Transparency without blending

Is it possible to have transparent textures without any blending? If I use BLEND_ZERO as blend function, it appears that the pixels that should normally be blended gets black.

What I want to do is a text label with transparent background and to make the text as clear as possible I don’t want it to blend with the background.

Björn

Yes, it’s possible by using an alpha transparent texture: RGBA format. Additional to your text image (for example 24 bpp PNG) you have a same sized “mask” alpha layer (8 bpp, grey): all the fully transparent parts you set to 0, the opaque parts to 255.
You could merge this images manually at runtime, or via pixel editors at dev time, to a nice 32 bpp PNG file in RGBA format.
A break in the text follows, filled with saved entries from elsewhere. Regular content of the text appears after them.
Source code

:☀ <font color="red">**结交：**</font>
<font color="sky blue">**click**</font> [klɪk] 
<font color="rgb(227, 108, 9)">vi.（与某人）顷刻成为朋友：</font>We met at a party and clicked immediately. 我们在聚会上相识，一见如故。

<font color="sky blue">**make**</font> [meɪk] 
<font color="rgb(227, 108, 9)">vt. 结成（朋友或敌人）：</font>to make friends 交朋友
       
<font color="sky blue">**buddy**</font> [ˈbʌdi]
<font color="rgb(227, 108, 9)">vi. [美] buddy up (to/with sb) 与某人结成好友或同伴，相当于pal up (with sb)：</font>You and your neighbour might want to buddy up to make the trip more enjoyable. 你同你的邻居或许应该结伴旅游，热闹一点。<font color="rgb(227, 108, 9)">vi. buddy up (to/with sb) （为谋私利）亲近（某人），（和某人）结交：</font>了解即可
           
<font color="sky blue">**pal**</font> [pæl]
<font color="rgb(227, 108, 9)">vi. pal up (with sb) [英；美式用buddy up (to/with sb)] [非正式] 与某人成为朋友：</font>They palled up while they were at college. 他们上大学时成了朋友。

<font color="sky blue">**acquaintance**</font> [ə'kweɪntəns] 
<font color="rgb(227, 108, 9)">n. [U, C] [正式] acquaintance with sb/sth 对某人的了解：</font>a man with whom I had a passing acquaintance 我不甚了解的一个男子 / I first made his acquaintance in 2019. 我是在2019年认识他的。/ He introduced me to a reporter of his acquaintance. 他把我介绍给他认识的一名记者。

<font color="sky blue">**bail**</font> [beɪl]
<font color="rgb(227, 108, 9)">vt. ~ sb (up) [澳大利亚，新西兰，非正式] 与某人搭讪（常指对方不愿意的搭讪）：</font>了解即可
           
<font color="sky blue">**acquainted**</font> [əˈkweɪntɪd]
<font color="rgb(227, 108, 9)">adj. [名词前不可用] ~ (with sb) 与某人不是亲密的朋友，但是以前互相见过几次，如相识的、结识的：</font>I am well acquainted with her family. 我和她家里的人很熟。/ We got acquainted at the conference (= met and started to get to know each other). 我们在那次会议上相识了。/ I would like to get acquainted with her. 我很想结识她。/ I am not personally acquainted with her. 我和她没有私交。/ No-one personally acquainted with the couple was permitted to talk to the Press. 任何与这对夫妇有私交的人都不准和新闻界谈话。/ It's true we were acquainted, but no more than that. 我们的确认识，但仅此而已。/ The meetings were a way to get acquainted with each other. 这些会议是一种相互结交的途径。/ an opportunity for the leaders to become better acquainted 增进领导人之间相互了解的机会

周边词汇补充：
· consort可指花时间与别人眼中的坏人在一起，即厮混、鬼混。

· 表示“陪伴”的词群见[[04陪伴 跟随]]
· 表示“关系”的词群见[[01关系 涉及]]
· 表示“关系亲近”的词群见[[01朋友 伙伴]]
Then you feed this to Xith3d in the usual way, so for the TextureLoader you say “RGBA” instead of “RGB”, and enable blending for the Appearance (ie TransparencyAttributes(), which setMode to BLENDED).

Should work well (it does for me).
If I remember correctly my OpenGL Redbook, there’s also a way to directly say that colour X (0 in your case) has to be transparent? However I don’t remember if’s that correct and how to do…

I create an empty(transparent) BufferedImage and paint(black) letters directly on to it, but when it is rendered the edges becomes blurry as it is blended against the background. If I use BLEND_ZERO, the pixels that were blended becomes black, thereby swelling the letters, making them harder to read.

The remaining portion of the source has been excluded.